TASK DIRECTIONS -> Return copies of the lines below that mention "Completes".

##### SUPPLIED DATA

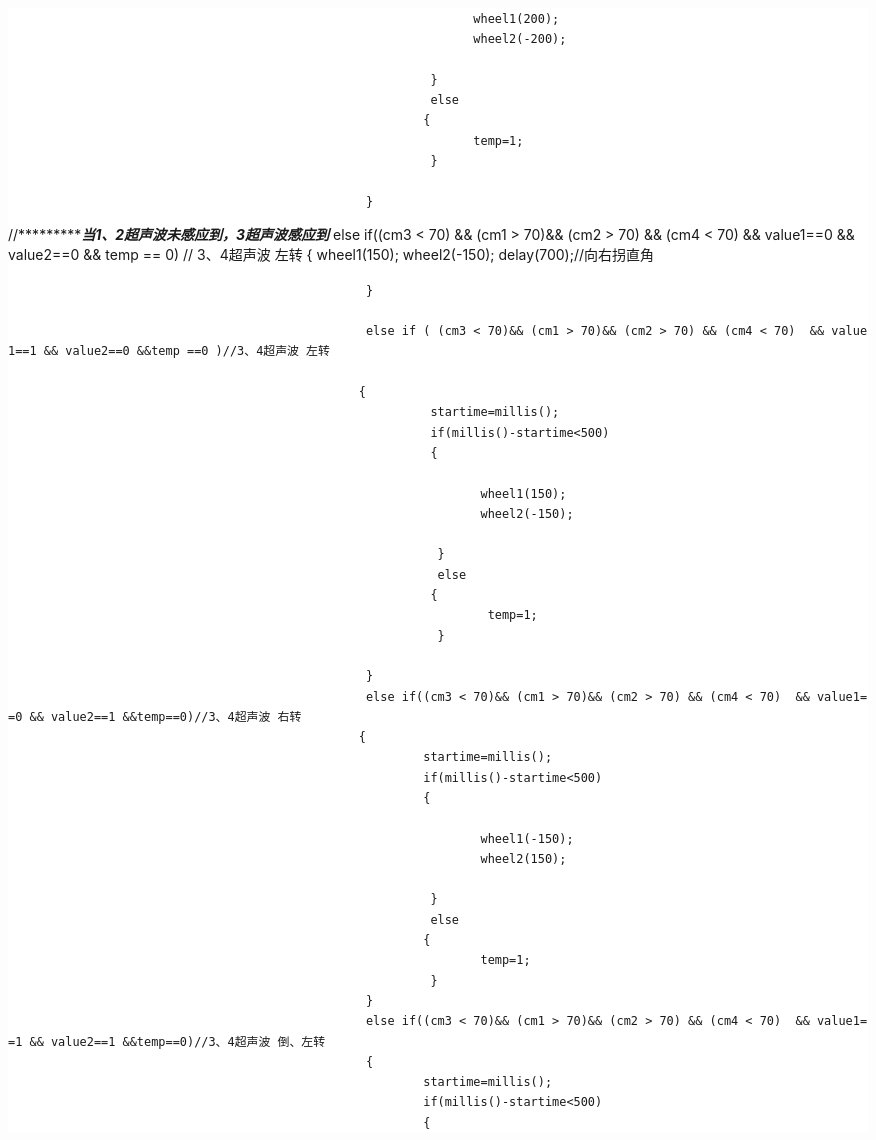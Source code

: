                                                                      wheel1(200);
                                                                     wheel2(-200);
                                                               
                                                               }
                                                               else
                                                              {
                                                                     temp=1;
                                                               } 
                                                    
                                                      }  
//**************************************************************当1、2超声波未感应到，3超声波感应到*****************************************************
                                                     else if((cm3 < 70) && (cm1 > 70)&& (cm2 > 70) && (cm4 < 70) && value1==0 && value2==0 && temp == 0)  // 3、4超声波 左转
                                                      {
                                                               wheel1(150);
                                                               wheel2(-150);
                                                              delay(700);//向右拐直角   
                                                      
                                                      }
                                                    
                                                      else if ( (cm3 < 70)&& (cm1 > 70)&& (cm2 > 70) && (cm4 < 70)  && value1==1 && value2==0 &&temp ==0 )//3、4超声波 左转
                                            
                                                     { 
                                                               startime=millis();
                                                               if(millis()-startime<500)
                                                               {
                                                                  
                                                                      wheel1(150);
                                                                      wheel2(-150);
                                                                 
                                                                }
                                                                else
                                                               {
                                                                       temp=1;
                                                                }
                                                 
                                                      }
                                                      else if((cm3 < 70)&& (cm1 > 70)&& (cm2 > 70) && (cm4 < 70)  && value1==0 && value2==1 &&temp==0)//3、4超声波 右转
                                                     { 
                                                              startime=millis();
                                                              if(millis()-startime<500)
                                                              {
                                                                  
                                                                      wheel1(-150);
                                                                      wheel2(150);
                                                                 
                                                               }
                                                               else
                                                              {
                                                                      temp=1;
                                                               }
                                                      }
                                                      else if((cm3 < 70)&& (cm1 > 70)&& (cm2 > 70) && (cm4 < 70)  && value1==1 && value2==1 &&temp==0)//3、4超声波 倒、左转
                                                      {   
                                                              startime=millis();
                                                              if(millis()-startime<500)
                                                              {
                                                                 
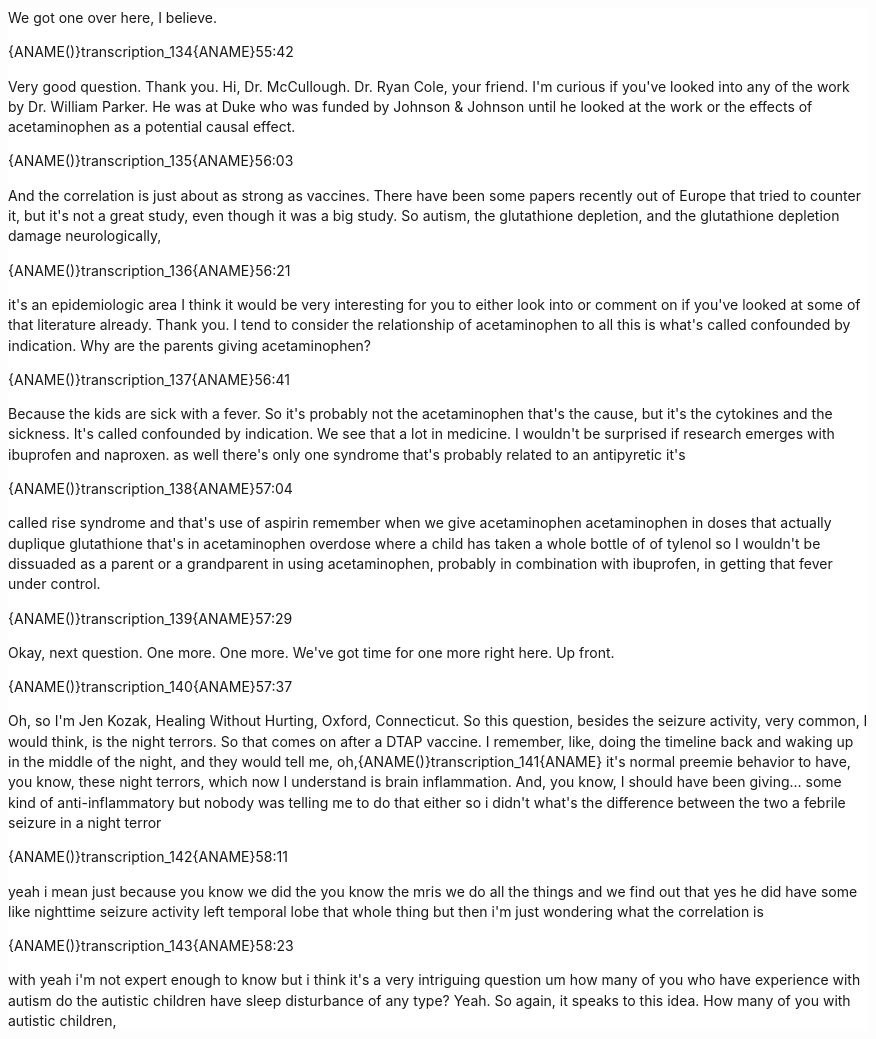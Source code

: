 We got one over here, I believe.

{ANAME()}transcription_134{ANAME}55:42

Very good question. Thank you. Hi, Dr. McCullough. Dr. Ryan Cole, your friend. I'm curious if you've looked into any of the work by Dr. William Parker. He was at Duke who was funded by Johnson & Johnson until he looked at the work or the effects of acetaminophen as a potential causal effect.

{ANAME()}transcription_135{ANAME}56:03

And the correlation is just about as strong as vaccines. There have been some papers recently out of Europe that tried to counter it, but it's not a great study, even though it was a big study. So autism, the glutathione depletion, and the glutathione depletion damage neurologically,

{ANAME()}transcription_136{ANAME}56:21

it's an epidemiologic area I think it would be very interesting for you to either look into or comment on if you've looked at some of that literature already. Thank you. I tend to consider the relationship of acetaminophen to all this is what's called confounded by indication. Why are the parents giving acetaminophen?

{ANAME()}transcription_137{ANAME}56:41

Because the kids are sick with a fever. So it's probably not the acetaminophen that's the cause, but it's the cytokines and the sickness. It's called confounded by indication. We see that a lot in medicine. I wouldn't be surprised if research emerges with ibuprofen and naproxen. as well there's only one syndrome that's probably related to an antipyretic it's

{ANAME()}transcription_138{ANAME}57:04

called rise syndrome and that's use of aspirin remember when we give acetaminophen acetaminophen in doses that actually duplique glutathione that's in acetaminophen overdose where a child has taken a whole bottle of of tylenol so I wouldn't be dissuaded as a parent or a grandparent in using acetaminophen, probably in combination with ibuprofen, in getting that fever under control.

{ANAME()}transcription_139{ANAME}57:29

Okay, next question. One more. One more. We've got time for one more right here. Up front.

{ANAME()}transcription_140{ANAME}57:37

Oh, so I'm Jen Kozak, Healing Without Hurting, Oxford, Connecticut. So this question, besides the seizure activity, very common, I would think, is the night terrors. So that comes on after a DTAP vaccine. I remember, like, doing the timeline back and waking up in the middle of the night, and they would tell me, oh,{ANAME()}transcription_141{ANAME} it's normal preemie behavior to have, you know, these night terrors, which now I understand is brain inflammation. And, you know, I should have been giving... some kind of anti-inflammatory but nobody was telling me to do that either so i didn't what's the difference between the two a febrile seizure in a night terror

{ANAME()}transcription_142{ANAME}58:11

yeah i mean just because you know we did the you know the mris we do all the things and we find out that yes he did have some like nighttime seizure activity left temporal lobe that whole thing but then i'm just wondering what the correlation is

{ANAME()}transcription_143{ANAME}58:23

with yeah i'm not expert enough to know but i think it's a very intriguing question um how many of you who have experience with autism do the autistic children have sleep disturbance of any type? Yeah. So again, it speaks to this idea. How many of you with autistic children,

##########
##### SUPPLIED DATA

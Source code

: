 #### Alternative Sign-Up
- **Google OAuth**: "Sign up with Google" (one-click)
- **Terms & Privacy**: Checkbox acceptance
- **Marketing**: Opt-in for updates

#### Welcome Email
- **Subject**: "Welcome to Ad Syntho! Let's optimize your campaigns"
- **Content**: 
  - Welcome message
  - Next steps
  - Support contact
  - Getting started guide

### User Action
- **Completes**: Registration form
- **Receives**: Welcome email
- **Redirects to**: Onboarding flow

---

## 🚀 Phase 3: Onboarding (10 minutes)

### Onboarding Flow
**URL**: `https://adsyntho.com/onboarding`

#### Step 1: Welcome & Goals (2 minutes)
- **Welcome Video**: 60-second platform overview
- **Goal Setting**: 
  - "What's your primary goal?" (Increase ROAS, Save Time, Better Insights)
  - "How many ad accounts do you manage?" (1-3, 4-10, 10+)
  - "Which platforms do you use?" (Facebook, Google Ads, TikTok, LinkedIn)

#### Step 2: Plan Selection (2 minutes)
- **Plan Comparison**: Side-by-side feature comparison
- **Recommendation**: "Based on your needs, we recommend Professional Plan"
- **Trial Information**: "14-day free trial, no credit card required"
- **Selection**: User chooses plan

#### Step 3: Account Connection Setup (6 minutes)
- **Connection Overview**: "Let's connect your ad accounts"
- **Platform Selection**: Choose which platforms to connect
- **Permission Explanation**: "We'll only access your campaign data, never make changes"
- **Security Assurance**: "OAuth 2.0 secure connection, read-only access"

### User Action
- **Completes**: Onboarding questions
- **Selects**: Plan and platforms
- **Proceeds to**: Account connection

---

##########

WRITTEN RESPONSE ->
- **Completes**: Registration form
- **Completes**: Onboarding questions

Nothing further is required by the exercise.